Required action
Please retype the records below exactly as they appear, leaving out every picture.

───── Material for the task ─────

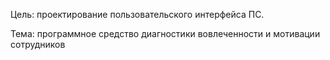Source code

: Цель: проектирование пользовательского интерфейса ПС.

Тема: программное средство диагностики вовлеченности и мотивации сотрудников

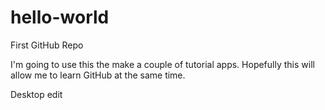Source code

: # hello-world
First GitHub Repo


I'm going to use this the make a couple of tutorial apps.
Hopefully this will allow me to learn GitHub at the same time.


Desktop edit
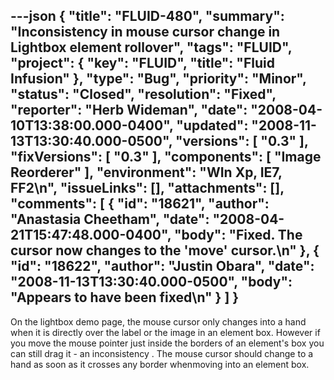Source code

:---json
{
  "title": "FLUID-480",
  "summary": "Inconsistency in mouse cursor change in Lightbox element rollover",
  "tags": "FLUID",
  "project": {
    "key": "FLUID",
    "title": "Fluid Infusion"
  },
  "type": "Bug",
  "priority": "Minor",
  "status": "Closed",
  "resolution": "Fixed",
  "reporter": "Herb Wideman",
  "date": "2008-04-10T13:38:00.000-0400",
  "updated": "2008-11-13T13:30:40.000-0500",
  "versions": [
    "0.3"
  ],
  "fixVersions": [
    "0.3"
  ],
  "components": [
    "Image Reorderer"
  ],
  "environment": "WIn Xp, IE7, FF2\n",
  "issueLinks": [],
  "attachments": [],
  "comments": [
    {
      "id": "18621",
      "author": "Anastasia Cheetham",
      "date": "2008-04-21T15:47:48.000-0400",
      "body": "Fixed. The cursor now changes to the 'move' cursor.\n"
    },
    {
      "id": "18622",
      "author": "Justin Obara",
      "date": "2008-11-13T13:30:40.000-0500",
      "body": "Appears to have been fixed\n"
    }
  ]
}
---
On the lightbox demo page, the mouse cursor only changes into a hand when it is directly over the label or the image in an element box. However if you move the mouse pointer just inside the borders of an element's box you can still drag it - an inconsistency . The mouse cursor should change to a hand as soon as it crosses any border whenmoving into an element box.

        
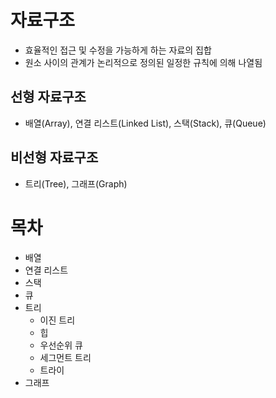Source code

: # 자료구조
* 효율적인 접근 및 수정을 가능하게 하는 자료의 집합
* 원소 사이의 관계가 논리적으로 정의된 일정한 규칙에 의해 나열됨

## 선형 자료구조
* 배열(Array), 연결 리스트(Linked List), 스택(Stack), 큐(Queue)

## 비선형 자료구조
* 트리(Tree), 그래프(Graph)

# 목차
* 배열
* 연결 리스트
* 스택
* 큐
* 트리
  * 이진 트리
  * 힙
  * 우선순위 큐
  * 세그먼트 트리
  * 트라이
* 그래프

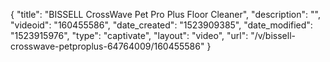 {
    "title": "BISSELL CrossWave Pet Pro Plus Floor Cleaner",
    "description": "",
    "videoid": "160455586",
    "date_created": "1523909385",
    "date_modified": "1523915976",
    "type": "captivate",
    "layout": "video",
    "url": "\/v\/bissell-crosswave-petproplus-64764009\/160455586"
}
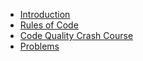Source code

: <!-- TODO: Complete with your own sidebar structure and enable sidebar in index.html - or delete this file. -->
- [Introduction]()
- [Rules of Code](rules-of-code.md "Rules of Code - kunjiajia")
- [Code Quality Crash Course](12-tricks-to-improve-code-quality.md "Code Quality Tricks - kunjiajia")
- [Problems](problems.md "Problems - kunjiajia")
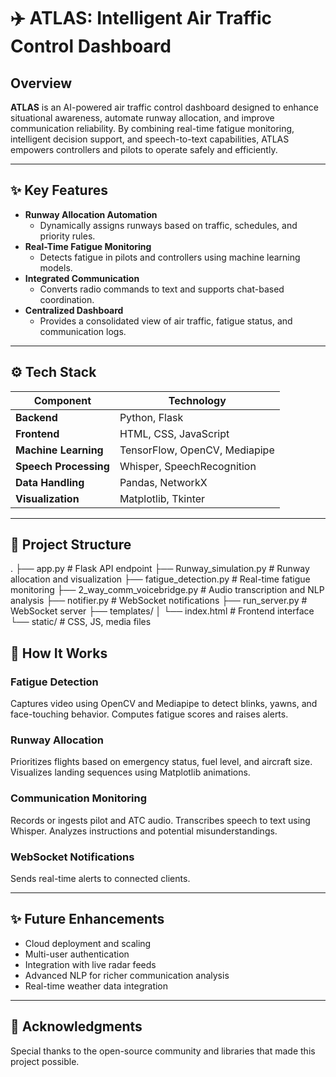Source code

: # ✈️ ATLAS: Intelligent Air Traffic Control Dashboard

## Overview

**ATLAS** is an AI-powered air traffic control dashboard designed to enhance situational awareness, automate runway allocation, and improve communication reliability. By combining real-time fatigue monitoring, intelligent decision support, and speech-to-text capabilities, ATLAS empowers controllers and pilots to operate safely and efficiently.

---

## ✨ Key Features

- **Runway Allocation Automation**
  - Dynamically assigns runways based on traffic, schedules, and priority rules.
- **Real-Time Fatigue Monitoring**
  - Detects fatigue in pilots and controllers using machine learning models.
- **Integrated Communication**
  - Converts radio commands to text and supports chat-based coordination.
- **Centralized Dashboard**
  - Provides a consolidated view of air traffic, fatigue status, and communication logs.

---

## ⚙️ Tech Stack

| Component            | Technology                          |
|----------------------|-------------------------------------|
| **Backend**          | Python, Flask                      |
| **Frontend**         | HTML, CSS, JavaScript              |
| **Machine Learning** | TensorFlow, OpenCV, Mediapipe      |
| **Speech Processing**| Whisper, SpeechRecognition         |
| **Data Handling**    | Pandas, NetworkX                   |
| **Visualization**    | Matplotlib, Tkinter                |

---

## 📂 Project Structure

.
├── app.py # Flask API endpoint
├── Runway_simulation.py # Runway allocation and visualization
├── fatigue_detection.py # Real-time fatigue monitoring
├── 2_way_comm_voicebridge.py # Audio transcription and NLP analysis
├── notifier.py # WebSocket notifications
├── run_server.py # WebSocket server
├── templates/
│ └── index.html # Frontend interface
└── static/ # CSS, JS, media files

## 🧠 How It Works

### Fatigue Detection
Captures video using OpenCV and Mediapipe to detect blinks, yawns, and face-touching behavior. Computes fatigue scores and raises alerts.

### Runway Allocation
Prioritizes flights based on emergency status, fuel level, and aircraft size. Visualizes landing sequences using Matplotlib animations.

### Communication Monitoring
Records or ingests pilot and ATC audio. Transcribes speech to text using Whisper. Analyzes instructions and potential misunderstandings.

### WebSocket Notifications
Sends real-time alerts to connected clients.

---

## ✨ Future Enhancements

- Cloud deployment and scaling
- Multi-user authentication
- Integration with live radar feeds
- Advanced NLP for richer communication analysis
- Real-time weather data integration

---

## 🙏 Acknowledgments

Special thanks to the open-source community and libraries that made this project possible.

─────

Solution to this exercise
Source code

: Цель: проектирование пользовательского интерфейса ПС.

Тема: программное средство диагностики вовлеченности и мотивации сотрудников

Source code

: # hello-world
First GitHub Repo


I'm going to use this the make a couple of tutorial apps.
Hopefully this will allow me to learn GitHub at the same time.


Desktop edit
Source code

:---json
{
  "title": "FLUID-480",
  "summary": "Inconsistency in mouse cursor change in Lightbox element rollover",
  "tags": "FLUID",
  "project": {
    "key": "FLUID",
    "title": "Fluid Infusion"
  },
  "type": "Bug",
  "priority": "Minor",
  "status": "Closed",
  "resolution": "Fixed",
  "reporter": "Herb Wideman",
  "date": "2008-04-10T13:38:00.000-0400",
  "updated": "2008-11-13T13:30:40.000-0500",
  "versions": [
    "0.3"
  ],
  "fixVersions": [
    "0.3"
  ],
  "components": [
    "Image Reorderer"
  ],
  "environment": "WIn Xp, IE7, FF2\n",
  "issueLinks": [],
  "attachments": [],
  "comments": [
    {
      "id": "18621",
      "author": "Anastasia Cheetham",
      "date": "2008-04-21T15:47:48.000-0400",
      "body": "Fixed. The cursor now changes to the 'move' cursor.\n"
    },
    {
      "id": "18622",
      "author": "Justin Obara",
      "date": "2008-11-13T13:30:40.000-0500",
      "body": "Appears to have been fixed\n"
    }
  ]
}
---
On the lightbox demo page, the mouse cursor only changes into a hand when it is directly over the label or the image in an element box. However if you move the mouse pointer just inside the borders of an element's box you can still drag it - an inconsistency . The mouse cursor should change to a hand as soon as it crosses any border whenmoving into an element box.

        
Source code

: # 자료구조
* 효율적인 접근 및 수정을 가능하게 하는 자료의 집합
* 원소 사이의 관계가 논리적으로 정의된 일정한 규칙에 의해 나열됨

## 선형 자료구조
* 배열(Array), 연결 리스트(Linked List), 스택(Stack), 큐(Queue)

## 비선형 자료구조
* 트리(Tree), 그래프(Graph)

# 목차
* 배열
* 연결 리스트
* 스택
* 큐
* 트리
  * 이진 트리
  * 힙
  * 우선순위 큐
  * 세그먼트 트리
  * 트라이
* 그래프

 {
    "title": "BISSELL CrossWave Pet Pro Plus Floor Cleaner",
    "description": "",
    "videoid": "160455586",
    "date_created": "1523909385",
    "date_modified": "1523915976",
    "type": "captivate",
    "layout": "video",
    "url": "\/v\/bissell-crosswave-petproplus-64764009\/160455586"
}
Source code

: <!-- TODO: Complete with your own sidebar structure and enable sidebar in index.html - or delete this file. -->
- [Introduction]()
- [Rules of Code](rules-of-code.md "Rules of Code - kunjiajia")
- [Code Quality Crash Course](12-tricks-to-improve-code-quality.md "Code Quality Tricks - kunjiajia")
- [Problems](problems.md "Problems - kunjiajia")
Source code

: # ✈️ ATLAS: Intelligent Air Traffic Control Dashboard

## Overview

**ATLAS** is an AI-powered air traffic control dashboard designed to enhance situational awareness, automate runway allocation, and improve communication reliability. By combining real-time fatigue monitoring, intelligent decision support, and speech-to-text capabilities, ATLAS empowers controllers and pilots to operate safely and efficiently.

---

## ✨ Key Features

- **Runway Allocation Automation**
  - Dynamically assigns runways based on traffic, schedules, and priority rules.
- **Real-Time Fatigue Monitoring**
  - Detects fatigue in pilots and controllers using machine learning models.
- **Integrated Communication**
  - Converts radio commands to text and supports chat-based coordination.
- **Centralized Dashboard**
  - Provides a consolidated view of air traffic, fatigue status, and communication logs.

---

## ⚙️ Tech Stack

| Component            | Technology                          |
|----------------------|-------------------------------------|
| **Backend**          | Python, Flask                      |
| **Frontend**         | HTML, CSS, JavaScript              |
| **Machine Learning** | TensorFlow, OpenCV, Mediapipe      |
| **Speech Processing**| Whisper, SpeechRecognition         |
| **Data Handling**    | Pandas, NetworkX                   |
| **Visualization**    | Matplotlib, Tkinter                |

---

## 📂 Project Structure

.
├── app.py # Flask API endpoint
├── Runway_simulation.py # Runway allocation and visualization
├── fatigue_detection.py # Real-time fatigue monitoring
├── 2_way_comm_voicebridge.py # Audio transcription and NLP analysis
├── notifier.py # WebSocket notifications
├── run_server.py # WebSocket server
├── templates/
│ └── index.html # Frontend interface
└── static/ # CSS, JS, media files

## 🧠 How It Works

### Fatigue Detection
Captures video using OpenCV and Mediapipe to detect blinks, yawns, and face-touching behavior. Computes fatigue scores and raises alerts.

### Runway Allocation
Prioritizes flights based on emergency status, fuel level, and aircraft size. Visualizes landing sequences using Matplotlib animations.

### Communication Monitoring
Records or ingests pilot and ATC audio. Transcribes speech to text using Whisper. Analyzes instructions and potential misunderstandings.

### WebSocket Notifications
Sends real-time alerts to connected clients.

---

## ✨ Future Enhancements

- Cloud deployment and scaling
- Multi-user authentication
- Integration with live radar feeds
- Advanced NLP for richer communication analysis
- Real-time weather data integration

---

## 🙏 Acknowledgments

Special thanks to the open-source community and libraries that made this project possible.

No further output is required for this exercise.